Risk premiums for protecting the debt of Spain, Germany, Austria and Ireland against default also all jumped to record highs according to credit default swap data provider CMA. Credit default swaps written on Ireland widened 37bp to 257.2 . . . .
Among the companies judged less risky than the Irish state are Tesco – currently trading at 122bp or €122,000 – and Nestle, which is quoted at a 72.50bp.
The Economist Intelligence Unit writes:
Solvency fears—from banks to sovereigns
Compounding its recent difficulties surrounding Anglo Irish Bank, the two-party coalition government is also grappling with a self-inflicted crisis in the public finances, and the evidence to date does not suggest that it is rising to the challenge either politically or from a policymaking perspective. . . . A fiscal surplus of 3% of GDP in 2006 is estimated to have turned around rapidly into a deficit of 6.6% of GDP in 2008, which on a comparative basis is by far the most rapid two-year decline of any euro area country since the single currency was launched.***
The Economist Intelligence Unit expects the 2009 deficit to rise to at least 10.7% of GDP, followed by 10.5% in 2010. ***
Yield spreads on Irish 10-year government bonds over benchmark German bunds are now rising sharply.

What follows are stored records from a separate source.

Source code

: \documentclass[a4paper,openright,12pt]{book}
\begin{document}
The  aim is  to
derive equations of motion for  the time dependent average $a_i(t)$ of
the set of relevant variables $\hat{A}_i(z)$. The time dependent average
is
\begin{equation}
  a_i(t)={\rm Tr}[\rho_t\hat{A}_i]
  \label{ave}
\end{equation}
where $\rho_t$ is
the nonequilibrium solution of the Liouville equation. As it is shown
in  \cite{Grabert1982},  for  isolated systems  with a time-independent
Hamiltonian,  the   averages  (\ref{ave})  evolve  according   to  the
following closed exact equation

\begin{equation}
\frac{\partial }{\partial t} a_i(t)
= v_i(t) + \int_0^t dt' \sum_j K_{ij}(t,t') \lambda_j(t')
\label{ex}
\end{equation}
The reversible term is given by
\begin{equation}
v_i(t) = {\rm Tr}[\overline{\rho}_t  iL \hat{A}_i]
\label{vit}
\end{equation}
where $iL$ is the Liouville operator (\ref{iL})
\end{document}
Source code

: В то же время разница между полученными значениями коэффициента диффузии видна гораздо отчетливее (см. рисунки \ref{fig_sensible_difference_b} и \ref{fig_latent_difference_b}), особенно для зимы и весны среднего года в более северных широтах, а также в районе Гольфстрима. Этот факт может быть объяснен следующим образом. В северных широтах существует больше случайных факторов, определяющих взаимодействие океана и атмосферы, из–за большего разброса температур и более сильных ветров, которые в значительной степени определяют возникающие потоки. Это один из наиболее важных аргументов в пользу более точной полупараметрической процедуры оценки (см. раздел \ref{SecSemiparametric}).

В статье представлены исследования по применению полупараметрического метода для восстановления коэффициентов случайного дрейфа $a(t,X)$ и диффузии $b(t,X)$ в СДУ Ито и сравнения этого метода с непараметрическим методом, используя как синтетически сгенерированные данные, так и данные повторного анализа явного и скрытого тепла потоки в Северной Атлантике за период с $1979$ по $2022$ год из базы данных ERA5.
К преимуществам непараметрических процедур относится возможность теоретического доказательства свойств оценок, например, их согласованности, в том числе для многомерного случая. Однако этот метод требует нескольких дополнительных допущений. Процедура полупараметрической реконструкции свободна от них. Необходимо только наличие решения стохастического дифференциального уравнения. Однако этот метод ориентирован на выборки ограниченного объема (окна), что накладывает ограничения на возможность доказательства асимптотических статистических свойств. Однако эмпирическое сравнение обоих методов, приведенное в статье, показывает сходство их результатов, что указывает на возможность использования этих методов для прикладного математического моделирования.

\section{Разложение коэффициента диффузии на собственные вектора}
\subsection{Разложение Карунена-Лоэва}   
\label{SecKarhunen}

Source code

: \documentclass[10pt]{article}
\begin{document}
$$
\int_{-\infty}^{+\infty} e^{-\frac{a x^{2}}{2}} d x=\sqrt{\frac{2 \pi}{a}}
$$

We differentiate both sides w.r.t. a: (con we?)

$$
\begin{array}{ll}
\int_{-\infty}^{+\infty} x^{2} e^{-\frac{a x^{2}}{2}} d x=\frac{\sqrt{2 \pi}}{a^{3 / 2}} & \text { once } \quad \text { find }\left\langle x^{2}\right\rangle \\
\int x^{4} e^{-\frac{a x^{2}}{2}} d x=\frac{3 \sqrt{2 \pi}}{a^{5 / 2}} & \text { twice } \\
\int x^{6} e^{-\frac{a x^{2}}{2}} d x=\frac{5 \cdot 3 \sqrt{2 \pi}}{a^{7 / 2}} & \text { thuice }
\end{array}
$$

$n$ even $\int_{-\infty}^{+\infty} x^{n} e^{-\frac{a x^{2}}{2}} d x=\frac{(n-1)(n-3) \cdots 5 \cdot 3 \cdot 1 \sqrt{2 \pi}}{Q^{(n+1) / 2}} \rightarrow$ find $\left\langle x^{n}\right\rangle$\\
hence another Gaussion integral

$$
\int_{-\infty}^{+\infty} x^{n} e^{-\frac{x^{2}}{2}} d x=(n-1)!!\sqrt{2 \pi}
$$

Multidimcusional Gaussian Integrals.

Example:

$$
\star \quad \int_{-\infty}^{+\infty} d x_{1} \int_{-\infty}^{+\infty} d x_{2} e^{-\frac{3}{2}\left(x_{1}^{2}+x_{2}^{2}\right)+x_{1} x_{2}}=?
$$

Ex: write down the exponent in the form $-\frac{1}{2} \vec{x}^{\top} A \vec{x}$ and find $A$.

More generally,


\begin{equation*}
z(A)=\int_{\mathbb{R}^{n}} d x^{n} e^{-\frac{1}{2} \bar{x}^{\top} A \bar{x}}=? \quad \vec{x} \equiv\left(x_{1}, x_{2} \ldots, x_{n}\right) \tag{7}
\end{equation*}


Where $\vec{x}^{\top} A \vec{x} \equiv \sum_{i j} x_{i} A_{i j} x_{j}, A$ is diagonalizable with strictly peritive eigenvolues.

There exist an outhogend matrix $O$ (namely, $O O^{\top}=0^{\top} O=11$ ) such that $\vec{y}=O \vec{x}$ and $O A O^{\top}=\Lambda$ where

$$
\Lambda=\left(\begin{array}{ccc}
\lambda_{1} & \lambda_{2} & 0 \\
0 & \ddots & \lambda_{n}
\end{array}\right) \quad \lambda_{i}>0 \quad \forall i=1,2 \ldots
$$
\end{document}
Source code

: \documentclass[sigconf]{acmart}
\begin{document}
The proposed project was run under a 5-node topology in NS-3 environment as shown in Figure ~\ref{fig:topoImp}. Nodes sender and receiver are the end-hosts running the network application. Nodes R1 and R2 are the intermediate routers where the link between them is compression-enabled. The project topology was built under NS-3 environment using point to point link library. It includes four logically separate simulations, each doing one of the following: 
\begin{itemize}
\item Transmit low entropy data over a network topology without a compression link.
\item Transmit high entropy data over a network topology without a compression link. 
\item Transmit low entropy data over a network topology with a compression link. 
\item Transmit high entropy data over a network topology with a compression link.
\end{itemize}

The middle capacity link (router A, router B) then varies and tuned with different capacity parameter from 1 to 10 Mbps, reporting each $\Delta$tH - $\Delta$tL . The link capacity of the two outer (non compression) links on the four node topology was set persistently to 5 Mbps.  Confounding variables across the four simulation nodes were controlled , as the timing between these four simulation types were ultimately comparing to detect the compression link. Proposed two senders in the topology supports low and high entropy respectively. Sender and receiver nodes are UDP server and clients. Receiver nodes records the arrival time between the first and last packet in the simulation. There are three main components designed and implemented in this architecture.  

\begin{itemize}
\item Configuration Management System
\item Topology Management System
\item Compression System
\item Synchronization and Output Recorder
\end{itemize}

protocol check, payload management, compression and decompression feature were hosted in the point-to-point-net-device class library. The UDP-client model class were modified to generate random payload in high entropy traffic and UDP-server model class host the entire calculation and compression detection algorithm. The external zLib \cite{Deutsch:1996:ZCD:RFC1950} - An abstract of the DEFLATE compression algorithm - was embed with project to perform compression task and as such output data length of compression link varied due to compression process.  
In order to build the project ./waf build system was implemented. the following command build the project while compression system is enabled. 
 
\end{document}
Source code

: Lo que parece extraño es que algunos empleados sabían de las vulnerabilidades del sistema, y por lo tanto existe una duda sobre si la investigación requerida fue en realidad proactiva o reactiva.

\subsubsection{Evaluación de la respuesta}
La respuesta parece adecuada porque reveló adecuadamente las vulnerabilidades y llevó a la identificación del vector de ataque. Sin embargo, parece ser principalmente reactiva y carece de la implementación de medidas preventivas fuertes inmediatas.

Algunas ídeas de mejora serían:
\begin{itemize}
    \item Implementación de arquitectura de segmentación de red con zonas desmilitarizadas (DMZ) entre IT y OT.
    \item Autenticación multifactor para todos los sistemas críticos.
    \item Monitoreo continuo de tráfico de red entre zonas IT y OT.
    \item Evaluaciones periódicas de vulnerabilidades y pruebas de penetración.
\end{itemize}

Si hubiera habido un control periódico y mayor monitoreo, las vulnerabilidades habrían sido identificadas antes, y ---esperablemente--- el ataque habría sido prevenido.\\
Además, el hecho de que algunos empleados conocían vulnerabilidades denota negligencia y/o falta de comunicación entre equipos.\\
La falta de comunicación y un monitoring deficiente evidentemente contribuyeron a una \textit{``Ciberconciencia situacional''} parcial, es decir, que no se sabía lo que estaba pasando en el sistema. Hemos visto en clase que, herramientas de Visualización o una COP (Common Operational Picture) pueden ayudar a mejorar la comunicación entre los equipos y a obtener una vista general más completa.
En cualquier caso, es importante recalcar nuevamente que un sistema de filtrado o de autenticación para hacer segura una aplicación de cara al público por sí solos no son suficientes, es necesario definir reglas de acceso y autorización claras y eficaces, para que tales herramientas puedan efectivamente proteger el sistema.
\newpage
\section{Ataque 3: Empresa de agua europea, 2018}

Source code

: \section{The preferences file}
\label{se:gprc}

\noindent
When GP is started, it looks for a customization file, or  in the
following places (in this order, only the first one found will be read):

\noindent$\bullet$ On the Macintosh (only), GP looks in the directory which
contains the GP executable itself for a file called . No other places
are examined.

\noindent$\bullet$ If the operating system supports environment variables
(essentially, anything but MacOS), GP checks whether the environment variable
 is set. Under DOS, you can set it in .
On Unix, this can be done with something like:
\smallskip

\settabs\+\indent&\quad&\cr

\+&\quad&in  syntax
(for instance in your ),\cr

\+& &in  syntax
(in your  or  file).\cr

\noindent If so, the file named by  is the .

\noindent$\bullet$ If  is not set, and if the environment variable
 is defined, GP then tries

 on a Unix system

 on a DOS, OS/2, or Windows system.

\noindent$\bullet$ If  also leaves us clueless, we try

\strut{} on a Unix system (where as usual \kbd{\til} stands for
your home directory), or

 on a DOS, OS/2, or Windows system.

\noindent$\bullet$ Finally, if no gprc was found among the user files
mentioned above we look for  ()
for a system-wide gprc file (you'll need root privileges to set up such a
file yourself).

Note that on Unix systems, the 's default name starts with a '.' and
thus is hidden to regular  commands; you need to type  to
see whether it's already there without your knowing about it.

At close of business on January 15th the spread had increased to 189 basis points, up from just 20 basis points at the beginning of 2008 (and up by almost 50 basis points over the past month). In the euro area, the current yield spread is second only to that of Greece, which had its sovereign credit ratings downgraded by Standard & Poor’s (S&P) on January 14th. The rising risk premium on Irish government debt is already adding to the pressure on future debt-servicing costs. Given massive new bond issuance by most industrialised countries in 2009, the risk that the Irish government could face serious funding difficulties over the next few years would appear to be rising by the day.
Best of luck to The Emerald Island – I hope it can pull out of its nosedive.